CREATED Apr. 8, 2013
Omaha, NE -- On Friday, Omaha Police Chief Todd Schmaderer announced he had fired three officers and a sergeant during an excessive force investigation.
There is a process in place that allows fired officers to appeal Schmaderer's decision.
"For everyone except for department directors, part-time employees and grant-funded employees, (most city employees) are similar," said Bernard in den Bosch, Assistant City Attorney. "You have the ability to appeal to either to the personnel board or to arbitration."
The County Attorney's office is also investigating the excessive force incident.
While no charges have been filed, John Wells, the President of the Omaha Police Union, said the possibility of criminal charges could affect whether the officers decide to fight for their jobs.

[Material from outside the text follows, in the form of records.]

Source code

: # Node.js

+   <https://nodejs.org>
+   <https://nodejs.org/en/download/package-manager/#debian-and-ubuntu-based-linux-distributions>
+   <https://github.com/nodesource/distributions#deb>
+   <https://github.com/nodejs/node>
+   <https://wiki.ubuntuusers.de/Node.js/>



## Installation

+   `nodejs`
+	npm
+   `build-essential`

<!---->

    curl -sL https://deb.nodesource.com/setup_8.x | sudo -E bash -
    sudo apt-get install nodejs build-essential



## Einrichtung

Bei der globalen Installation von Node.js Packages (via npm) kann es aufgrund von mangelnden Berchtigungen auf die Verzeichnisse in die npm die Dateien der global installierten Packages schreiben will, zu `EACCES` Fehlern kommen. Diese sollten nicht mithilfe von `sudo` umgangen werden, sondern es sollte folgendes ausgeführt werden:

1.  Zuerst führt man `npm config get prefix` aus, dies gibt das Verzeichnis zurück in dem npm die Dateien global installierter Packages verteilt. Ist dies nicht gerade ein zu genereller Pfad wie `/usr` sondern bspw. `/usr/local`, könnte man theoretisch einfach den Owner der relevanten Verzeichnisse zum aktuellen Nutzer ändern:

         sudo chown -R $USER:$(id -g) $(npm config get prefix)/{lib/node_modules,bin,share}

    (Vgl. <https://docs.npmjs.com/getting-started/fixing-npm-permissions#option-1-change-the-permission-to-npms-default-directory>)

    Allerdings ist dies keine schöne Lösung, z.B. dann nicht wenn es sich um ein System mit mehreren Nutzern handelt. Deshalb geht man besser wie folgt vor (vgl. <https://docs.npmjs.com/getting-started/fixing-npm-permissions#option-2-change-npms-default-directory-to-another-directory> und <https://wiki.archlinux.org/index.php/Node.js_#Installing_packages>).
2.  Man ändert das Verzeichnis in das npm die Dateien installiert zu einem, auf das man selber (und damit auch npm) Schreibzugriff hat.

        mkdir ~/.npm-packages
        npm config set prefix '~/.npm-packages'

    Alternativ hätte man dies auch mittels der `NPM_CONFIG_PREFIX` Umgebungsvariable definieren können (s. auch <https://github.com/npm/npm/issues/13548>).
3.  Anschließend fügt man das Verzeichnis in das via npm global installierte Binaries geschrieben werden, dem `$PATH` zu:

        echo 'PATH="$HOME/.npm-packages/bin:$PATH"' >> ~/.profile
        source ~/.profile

"I can't necessarily speculate what will happen, but my guy instinct is obviously there is a criminal investigation going on," said Wells. "I can't imagine if somebody was terminated and facing criminal charges, they're necessarily worried about the arbitration for their job."
Arbitration is just one piece of the puzzle.
An officer who is facing disciplinary action first has to meet with the city's human resources director.
Wells said, historically, the director chooses to uphold the police chief's decision.
The officer then has 10 days to file an appeal.
If that happens, in den Bosch said the officer could handle the matter in public in front of the personnel board or behind closed doors in arbitration.
Arbitration behind closed doors is something the city has no firm policy on, only firm practice.
"Personnel issues are generally private," said in den Bosch. "The labor agreements in the city code talk about personnel decisions being private. As far as arbitration hearings being public, it doesn't specify one way or the other in the contract. They're generally considered to be private."
Whether the four fired officers appeal could depend on what happens with the criminal investigation.
"If you are charged with a crime, I'm not sure what the reality is of getting your job back through arbitration," said Wells.
As far as legal representation goes, Wells said he has not been approached by any of the officers looking for a lawyer from the police union.